We attended one of the ‘big ones’: the interview of gay English author Alan Hollinghurst with ABC RN presenter Michael Cathcart. I’m always fascinated to see writers ‘in the flesh’. Alan was rather restrained and nervous in style, interesting given the quite racy tone of some of his writing. He posited that ‘the gay novel’, such as his first work The Swimming Pool Library (1988), was important at that time. However conditions and attitudes have so improved that perhaps it’s now passé, as evidenced by his latest work The Stranger’s Child, a novel with gay characters rather than a gay novel. Hmm!
It’s illuminating to learn more about ‘the writer as person’. An only child, as a seven-year-old Hollinghurst was dispatched to boarding school, an experience he enjoyed. Cathcart indulged in light-hearted banter, suggesting that boys’ boarding schools must be such fun for gay youth. Both writer and the audience seemed to warm to this light-hearted, almost flippant approach, but it set off alarm bells for me.

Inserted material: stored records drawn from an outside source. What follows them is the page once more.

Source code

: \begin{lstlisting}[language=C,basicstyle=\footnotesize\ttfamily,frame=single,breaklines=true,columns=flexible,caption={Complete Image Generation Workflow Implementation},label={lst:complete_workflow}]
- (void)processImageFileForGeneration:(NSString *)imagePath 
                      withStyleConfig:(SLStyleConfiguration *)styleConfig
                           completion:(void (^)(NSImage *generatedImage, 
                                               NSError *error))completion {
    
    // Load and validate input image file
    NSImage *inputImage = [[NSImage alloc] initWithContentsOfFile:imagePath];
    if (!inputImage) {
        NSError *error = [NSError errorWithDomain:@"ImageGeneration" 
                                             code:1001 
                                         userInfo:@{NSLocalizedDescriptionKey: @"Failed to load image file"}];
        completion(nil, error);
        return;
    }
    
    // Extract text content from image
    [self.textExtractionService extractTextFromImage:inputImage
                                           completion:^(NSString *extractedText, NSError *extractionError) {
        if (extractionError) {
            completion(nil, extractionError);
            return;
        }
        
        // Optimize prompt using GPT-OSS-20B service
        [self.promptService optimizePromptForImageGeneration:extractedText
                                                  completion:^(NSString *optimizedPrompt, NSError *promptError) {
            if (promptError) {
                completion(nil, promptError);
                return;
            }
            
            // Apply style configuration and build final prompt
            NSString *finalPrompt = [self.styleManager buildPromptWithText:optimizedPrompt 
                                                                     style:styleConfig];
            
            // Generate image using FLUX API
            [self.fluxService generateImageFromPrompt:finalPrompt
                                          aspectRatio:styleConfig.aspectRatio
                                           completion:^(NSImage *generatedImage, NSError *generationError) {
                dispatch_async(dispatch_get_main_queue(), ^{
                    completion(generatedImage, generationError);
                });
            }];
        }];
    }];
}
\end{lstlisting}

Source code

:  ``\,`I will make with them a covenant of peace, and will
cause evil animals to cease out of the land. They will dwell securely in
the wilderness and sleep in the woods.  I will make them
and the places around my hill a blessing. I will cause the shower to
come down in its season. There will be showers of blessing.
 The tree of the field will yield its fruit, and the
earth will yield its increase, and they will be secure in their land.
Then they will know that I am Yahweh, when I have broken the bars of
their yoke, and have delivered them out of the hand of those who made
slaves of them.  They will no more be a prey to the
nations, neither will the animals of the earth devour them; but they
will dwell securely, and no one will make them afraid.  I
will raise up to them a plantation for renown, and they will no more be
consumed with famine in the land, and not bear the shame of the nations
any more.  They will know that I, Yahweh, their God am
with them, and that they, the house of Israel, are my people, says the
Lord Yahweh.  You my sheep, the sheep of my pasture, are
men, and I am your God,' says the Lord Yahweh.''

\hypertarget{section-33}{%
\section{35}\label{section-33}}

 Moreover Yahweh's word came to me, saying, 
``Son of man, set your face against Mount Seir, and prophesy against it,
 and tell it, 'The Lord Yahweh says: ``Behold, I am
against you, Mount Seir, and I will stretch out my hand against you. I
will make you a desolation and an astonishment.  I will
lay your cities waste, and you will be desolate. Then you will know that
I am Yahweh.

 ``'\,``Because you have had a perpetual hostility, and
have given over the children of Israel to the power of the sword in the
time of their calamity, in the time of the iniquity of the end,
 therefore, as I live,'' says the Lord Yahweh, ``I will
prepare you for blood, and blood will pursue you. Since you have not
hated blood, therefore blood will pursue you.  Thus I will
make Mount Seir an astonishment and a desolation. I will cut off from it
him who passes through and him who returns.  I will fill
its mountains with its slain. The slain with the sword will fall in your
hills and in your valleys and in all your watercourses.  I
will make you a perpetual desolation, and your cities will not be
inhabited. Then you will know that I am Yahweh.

Despite more accepting attitudes towards homosexuality, I suspect many queer youths still experience difficulty accepting their sexuality and that the schoolyard is a place of pain rather than pleasure. I was a little forgiving as I assumed that here were two gay men in conversation. Imagine my surprise when my research revealed that Cathcart is a married man. In this light his flippancy seems ill-advised, if not downright ill-informed!
My sentiments were reinforced on seeing the beautifully crafted and movingly rendered Fringe performance of The Ballad of the Unbeatable Heart by Richard Fry. I’m sure there wasn’t a dry eye in the house. It’s a powerful reminder of the vulnerability of queer youth where every day there may be a suicide. This is surely one for the likes of Cathcart!
Speaking of writers who are gay, David Marr’s dissertation on Patrick White was erudite and entertaining. It helped one appreciate The Ham Funeral; a wonderful production and performance by Amanda Muggleton; her Mrs Lusty was ever so busty! We were disappointed and underwhelmed by Bernstein’s Mass and found Van Durme’s Gardenia a bit of a curate’s egg.
Dear readers, we’re seeing March out ‘across the ditch’ as we did last year. It will be interesting to observe the NZ scene without the zing of the Asia-Pacific Outgames. I shall report.